Abstract

BACKGROUND
HMG-CoA reductase is known as a rate limiting enzyme in the synthesis of cholesterol. We studied the clinical efficacy and the side effects of pravastatin, a HMG-CoA reductase inhibitor, in patients with hypercholesterolemia. METHOD: Ten miligrams of pravastatin was administered once daily for 8 weeks in twenty five patients(7 male, 18 female) with hypercholesterolemia(>240mg/dl).
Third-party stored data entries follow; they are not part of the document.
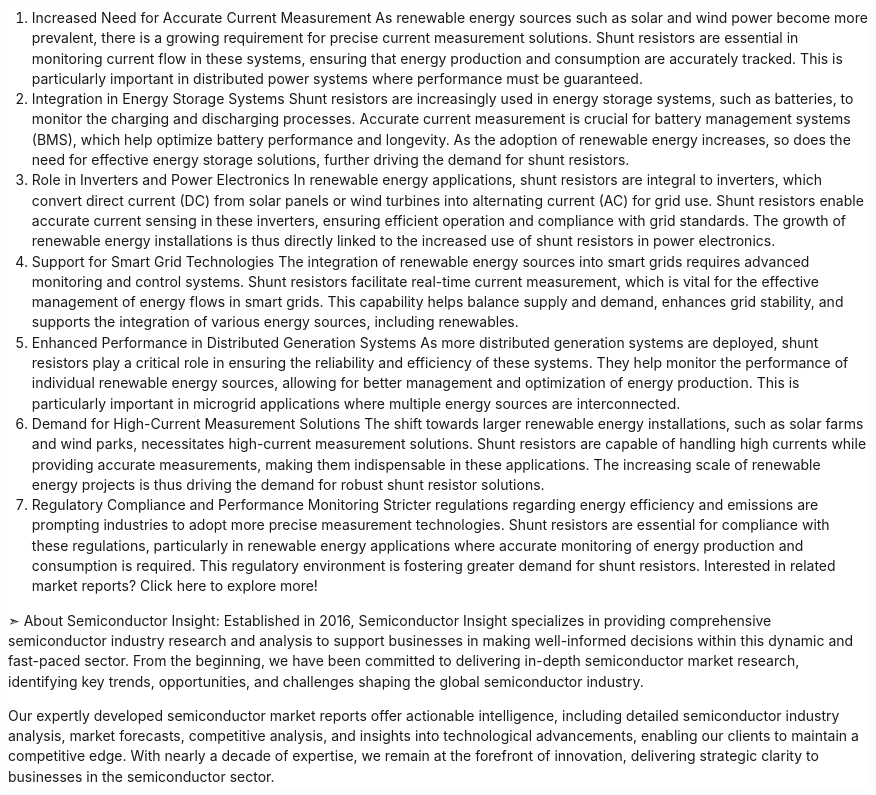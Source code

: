 
1. Increased Need for Accurate Current Measurement
As renewable energy sources such as solar and wind power become more prevalent, there is a growing requirement for precise current measurement solutions. Shunt resistors are essential in monitoring current flow in these systems, ensuring that energy production and consumption are accurately tracked. This is particularly important in distributed power systems where performance must be guaranteed.
2. Integration in Energy Storage Systems
Shunt resistors are increasingly used in energy storage systems, such as batteries, to monitor the charging and discharging processes. Accurate current measurement is crucial for battery management systems (BMS), which help optimize battery performance and longevity. As the adoption of renewable energy increases, so does the need for effective energy storage solutions, further driving the demand for shunt resistors.
3. Role in Inverters and Power Electronics
In renewable energy applications, shunt resistors are integral to inverters, which convert direct current (DC) from solar panels or wind turbines into alternating current (AC) for grid use. Shunt resistors enable accurate current sensing in these inverters, ensuring efficient operation and compliance with grid standards. The growth of renewable energy installations is thus directly linked to the increased use of shunt resistors in power electronics.
4. Support for Smart Grid Technologies
The integration of renewable energy sources into smart grids requires advanced monitoring and control systems. Shunt resistors facilitate real-time current measurement, which is vital for the effective management of energy flows in smart grids. This capability helps balance supply and demand, enhances grid stability, and supports the integration of various energy sources, including renewables.
5. Enhanced Performance in Distributed Generation Systems
As more distributed generation systems are deployed, shunt resistors play a critical role in ensuring the reliability and efficiency of these systems. They help monitor the performance of individual renewable energy sources, allowing for better management and optimization of energy production. This is particularly important in microgrid applications where multiple energy sources are interconnected.
6. Demand for High-Current Measurement Solutions
The shift towards larger renewable energy installations, such as solar farms and wind parks, necessitates high-current measurement solutions. Shunt resistors are capable of handling high currents while providing accurate measurements, making them indispensable in these applications. The increasing scale of renewable energy projects is thus driving the demand for robust shunt resistor solutions.
7. Regulatory Compliance and Performance Monitoring
Stricter regulations regarding energy efficiency and emissions are prompting industries to adopt more precise measurement technologies. Shunt resistors are essential for compliance with these regulations, particularly in renewable energy applications where accurate monitoring of energy production and consumption is required. This regulatory environment is fostering greater demand for shunt resistors.
Interested in related market reports? Click here to explore more!

➣ About Semiconductor Insight:
Established in 2016, Semiconductor Insight specializes in providing comprehensive semiconductor industry research and analysis to support businesses in making well-informed decisions within this dynamic and fast-paced sector. From the beginning, we have been committed to delivering in-depth semiconductor market research, identifying key trends, opportunities, and challenges shaping the global semiconductor industry.

Our expertly developed semiconductor market reports offer actionable intelligence, including detailed semiconductor industry analysis, market forecasts, competitive analysis, and insights into technological advancements, enabling our clients to maintain a competitive edge. With nearly a decade of expertise, we remain at the forefront of innovation, delivering strategic clarity to businesses in the semiconductor sector.

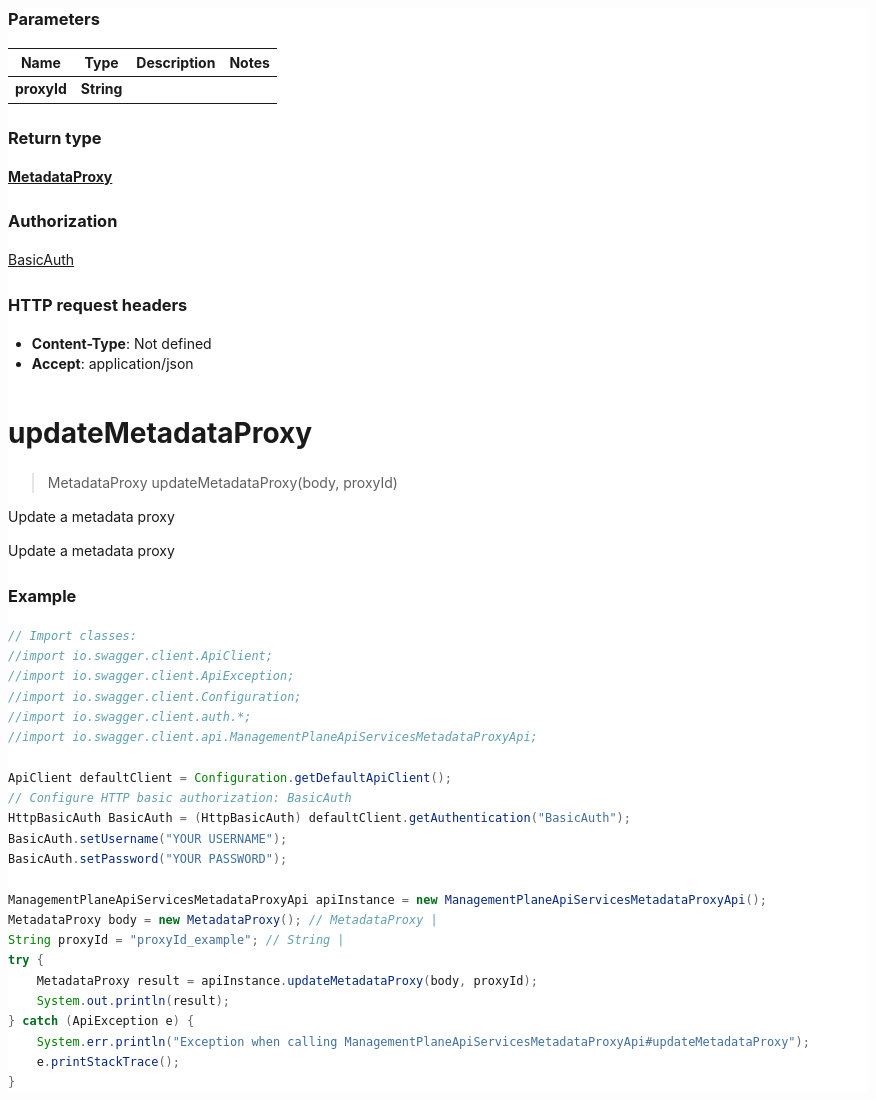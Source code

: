 ### Parameters

Name | Type | Description  | Notes
------------- | ------------- | ------------- | -------------
 **proxyId** | **String**|  |

### Return type

[**MetadataProxy**](MetadataProxy.md)

### Authorization

[BasicAuth](../README.md#BasicAuth)

### HTTP request headers

 - **Content-Type**: Not defined
 - **Accept**: application/json

<a name="updateMetadataProxy"></a>
# **updateMetadataProxy**
> MetadataProxy updateMetadataProxy(body, proxyId)

Update a metadata proxy

Update a metadata proxy

### Example
```java
// Import classes:
//import io.swagger.client.ApiClient;
//import io.swagger.client.ApiException;
//import io.swagger.client.Configuration;
//import io.swagger.client.auth.*;
//import io.swagger.client.api.ManagementPlaneApiServicesMetadataProxyApi;

ApiClient defaultClient = Configuration.getDefaultApiClient();
// Configure HTTP basic authorization: BasicAuth
HttpBasicAuth BasicAuth = (HttpBasicAuth) defaultClient.getAuthentication("BasicAuth");
BasicAuth.setUsername("YOUR USERNAME");
BasicAuth.setPassword("YOUR PASSWORD");

ManagementPlaneApiServicesMetadataProxyApi apiInstance = new ManagementPlaneApiServicesMetadataProxyApi();
MetadataProxy body = new MetadataProxy(); // MetadataProxy | 
String proxyId = "proxyId_example"; // String | 
try {
    MetadataProxy result = apiInstance.updateMetadataProxy(body, proxyId);
    System.out.println(result);
} catch (ApiException e) {
    System.err.println("Exception when calling ManagementPlaneApiServicesMetadataProxyApi#updateMetadataProxy");
    e.printStackTrace();
}
```
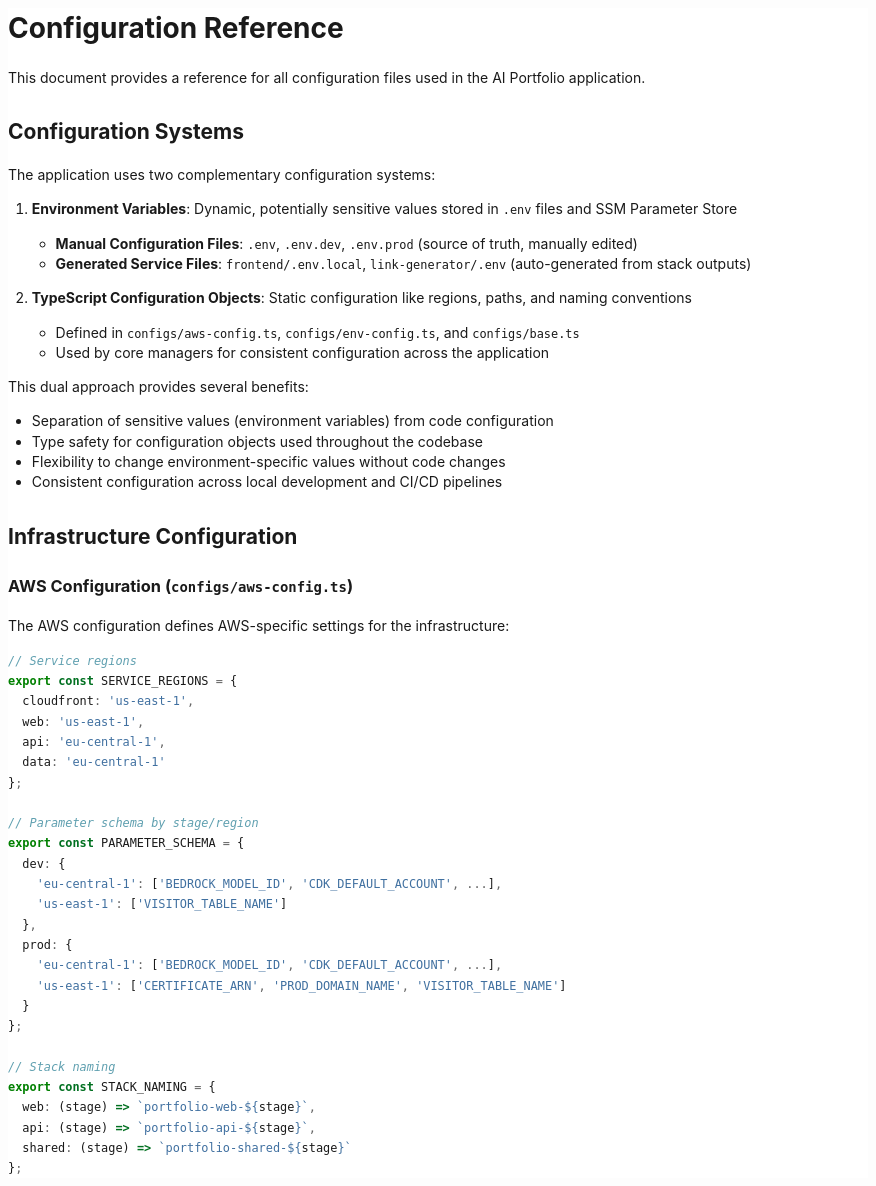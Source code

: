 # Configuration Reference

This document provides a reference for all configuration files used in the AI Portfolio application.

## Configuration Systems

The application uses two complementary configuration systems:

1. **Environment Variables**: Dynamic, potentially sensitive values stored in `.env` files and SSM Parameter Store
   - **Manual Configuration Files**: `.env`, `.env.dev`, `.env.prod` (source of truth, manually edited)
   - **Generated Service Files**: `frontend/.env.local`, `link-generator/.env` (auto-generated from stack outputs)

2. **TypeScript Configuration Objects**: Static configuration like regions, paths, and naming conventions
   - Defined in `configs/aws-config.ts`, `configs/env-config.ts`, and `configs/base.ts`
   - Used by core managers for consistent configuration across the application

This dual approach provides several benefits:

- Separation of sensitive values (environment variables) from code configuration
- Type safety for configuration objects used throughout the codebase
- Flexibility to change environment-specific values without code changes
- Consistent configuration across local development and CI/CD pipelines

## Infrastructure Configuration

### AWS Configuration (`configs/aws-config.ts`)

The AWS configuration defines AWS-specific settings for the infrastructure:

```typescript
// Service regions
export const SERVICE_REGIONS = {
  cloudfront: 'us-east-1',
  web: 'us-east-1',
  api: 'eu-central-1',
  data: 'eu-central-1'
};

// Parameter schema by stage/region
export const PARAMETER_SCHEMA = {
  dev: {
    'eu-central-1': ['BEDROCK_MODEL_ID', 'CDK_DEFAULT_ACCOUNT', ...],
    'us-east-1': ['VISITOR_TABLE_NAME']
  },
  prod: {
    'eu-central-1': ['BEDROCK_MODEL_ID', 'CDK_DEFAULT_ACCOUNT', ...],
    'us-east-1': ['CERTIFICATE_ARN', 'PROD_DOMAIN_NAME', 'VISITOR_TABLE_NAME']
  }
};

// Stack naming
export const STACK_NAMING = {
  web: (stage) => `portfolio-web-${stage}`,
  api: (stage) => `portfolio-api-${stage}`,
  shared: (stage) => `portfolio-shared-${stage}`
};
```
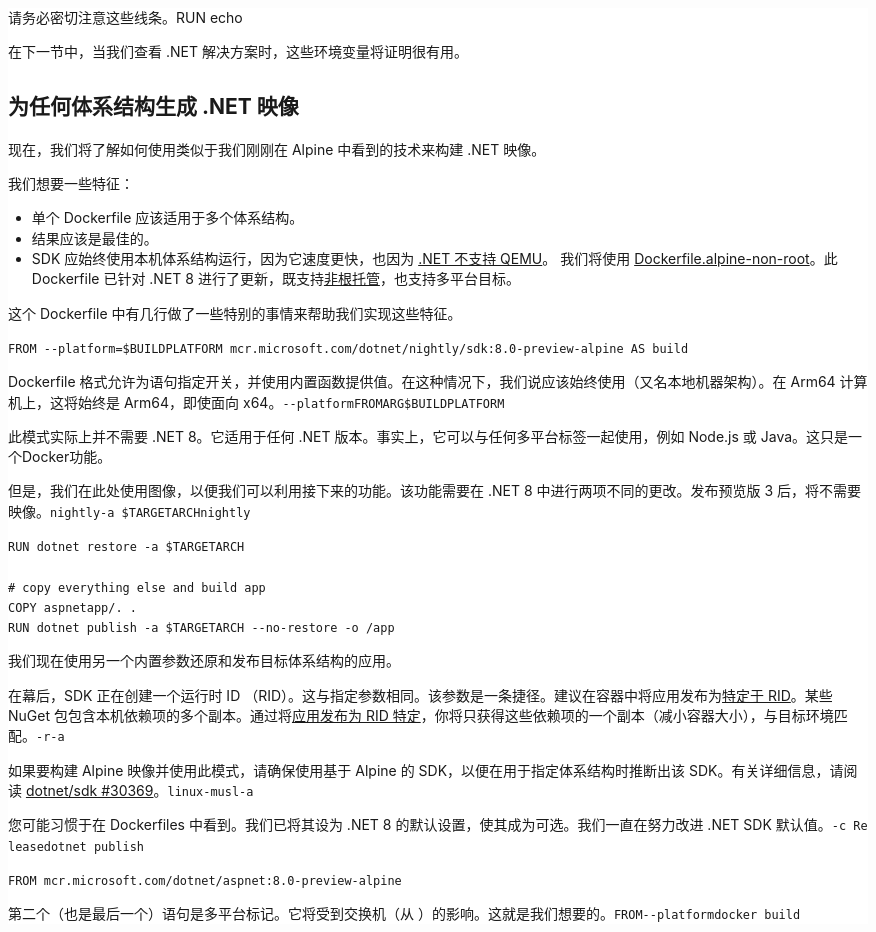请务必密切注意这些线条。RUN echo

在下一节中，当我们查看 .NET 解决方案时，这些环境变量将证明很有用。

## 为任何体系结构生成 .NET 映像

现在，我们将了解如何使用类似于我们刚刚在 Alpine 中看到的技术来构建 .NET 映像。

我们想要一些特征：

- 单个 Dockerfile 应该适用于多个体系结构。
- 结果应该是最佳的。
- SDK 应始终使用本机体系结构运行，因为它速度更快，也因为 [.NET 不支持 QEMU](https://github.com/dotnet/core/blob/main/release-notes/6.0/supported-os.md#qemu)。
我们将使用 [Dockerfile.alpine-non-root](https://github.com/dotnet/dotnet-docker/blob/main/samples/aspnetapp/Dockerfile.alpine-non-root)。此 Dockerfile 已针对 .NET 8 进行了更新，既支持[非根托管](https://devblogs.microsoft.com/dotnet/securing-containers-with-rootless/)，也支持多平台目标。

这个 Dockerfile 中有几行做了一些特别的事情来帮助我们实现这些特征。

```shell
FROM --platform=$BUILDPLATFORM mcr.microsoft.com/dotnet/nightly/sdk:8.0-preview-alpine AS build
```

Dockerfile 格式允许为语句指定开关，并使用内置函数提供值。在这种情况下，我们说应该始终使用（又名本地机器架构）。在 Arm64 计算机上，这将始终是 Arm64，即使面向 x64。`--platformFROMARG$BUILDPLATFORM`

此模式实际上并不需要 .NET 8。它适用于任何 .NET 版本。事实上，它可以与任何多平台标签一起使用，例如 Node.js 或 Java。这只是一个Docker功能。

但是，我们在此处使用图像，以便我们可以利用接下来的功能。该功能需要在 .NET 8 中进行两项不同的更改。发布预览版 3 后，将不需要映像。`nightly-a $TARGETARCHnightly`

```shell
RUN dotnet restore -a $TARGETARCH

# copy everything else and build app
COPY aspnetapp/. .
RUN dotnet publish -a $TARGETARCH --no-restore -o /app
```

我们现在使用另一个内置参数还原和发布目标体系结构的应用。

在幕后，SDK 正在创建一个运行时 ID （RID）。这与指定参数相同。该参数是一条捷径。建议在容器中将应用发布为[特定于 RID](https://learn.microsoft.com/dotnet/core/deploying/deploy-with-cli#native-dependencies)。某些 NuGet 包包含本机依赖项的多个副本。通过将[应用发布为 RID 特定](https://gist.github.com/richlander/4c07862f6434944f6eee1815237dabe1)，你将只获得这些依赖项的一个副本（减小容器大小），与目标环境匹配。`-r-a`

如果要构建 Alpine 映像并使用此模式，请确保使用基于 Alpine 的 SDK，以便在用于指定体系结构时推断出该 SDK。有关详细信息，请阅读 [dotnet/sdk #30369](https://github.com/dotnet/sdk/issues/30369)。`linux-musl-a`

您可能习惯于在 Dockerfiles 中看到。我们已将其设为 .NET 8 的默认设置，使其成为可选。我们一直在努力改进 .NET SDK 默认值。`-c Releasedotnet publish`

```shell
FROM mcr.microsoft.com/dotnet/aspnet:8.0-preview-alpine
```

第二个（也是最后一个）语句是多平台标记。它将受到交换机（从 ）的影响。这就是我们想要的。`FROM--platformdocker build`
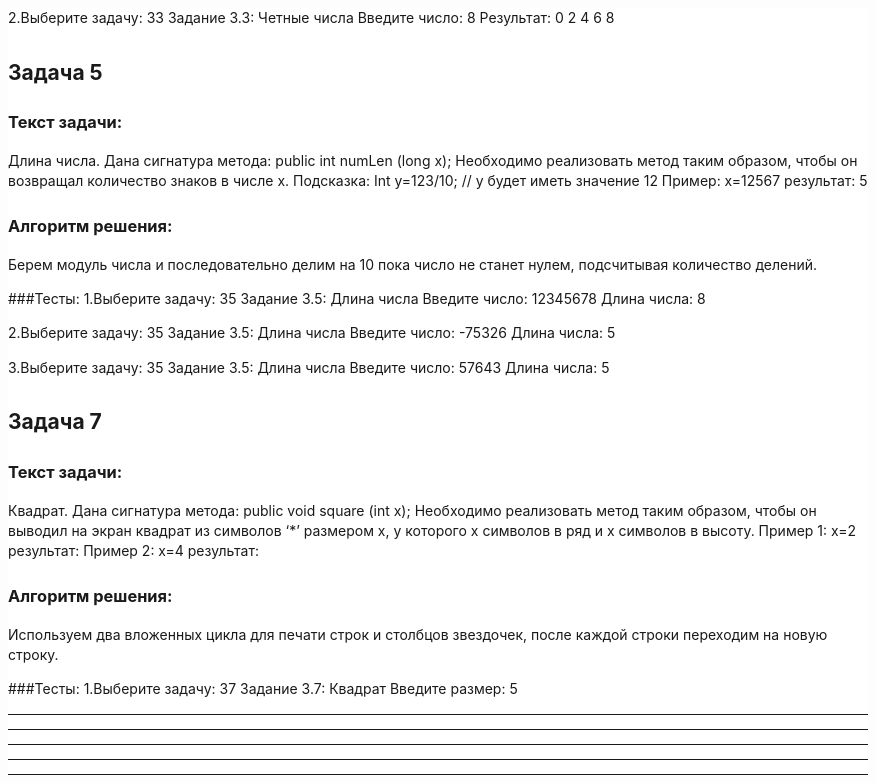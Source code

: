 2.Выберите задачу: 33
Задание 3.3: Четные числа
Введите число: 8
Результат: 0 2 4 6 8

## Задача 5
### Текст задачи:
Длина числа. 
Дана сигнатура метода: public int numLen (long x); Необходимо реализовать метод таким образом, чтобы он возвращал количество знаков в числе x. Подсказка: Int у=123/10; // у будет иметь значение 12 Пример: x=12567 результат: 5

### Алгоритм решения:
Берем модуль числа и последовательно делим на 10 пока число не станет нулем, подсчитывая количество делений.

###Тесты:
1.Выберите задачу: 35
Задание 3.5: Длина числа
Введите число: 12345678
Длина числа: 8

2.Выберите задачу: 35
Задание 3.5: Длина числа
Введите число: -75326
Длина числа: 5

3.Выберите задачу: 35
Задание 3.5: Длина числа
Введите число: 57643
Длина числа: 5

## Задача 7
### Текст задачи:
Квадрат. 
Дана сигнатура метода: public void square (int x); Необходимо реализовать метод таким образом, чтобы он выводил на экран квадрат из символов ‘*’ размером х, у которого х символов в ряд и х символов в высоту. Пример 1: x=2 результат:   Пример 2: x=4 результат:

### Алгоритм решения:
Используем два вложенных цикла для печати строк и столбцов звездочек, после каждой строки переходим на новую строку.

###Тесты:
1.Выберите задачу: 37
Задание 3.7: Квадрат
Введите размер: 5
*****
*****
*****
*****
*****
Compared with pretreatment levels, pravastatin significantly decreased levels of total cholesterol(286+/-22 versus 234+/-27mg/dl, p<0.005) by 19%LDL-cholesterol(176+/-40 versus 144+/-33mg/dl, p<0.005) by 23% with significantly decreased levels of total cholesterol/HDL-cholesterol ratio(5.5+/-2.0 versus 4.8+/-1.5, p<0.05) and LDL-cholesterol/HDL-cholesterol ratio(3.4+/-1.2 versus 2.9+/-0.9, p<0.05). The level of HDL-cholesterol(52+/-17 versus 54+/-13mg/dl) and triglyceride(241+/-198 verus 178+/-111mg/dl) were not changed significantly. The side effects of pravastatin were mild and transient, including 1 case of headache, 1 dizziness, 1 facial flushing and 2 nausea. The laboratory tests including serum transaminases, uric acid, creatinine, creatine phosphokinase and blood glucose were not changed significant. CONCLUSION: Pravastatin 10mg as a single daily dose is as effective and safe as 5mg two times a day in patients with hypercholesterolemia.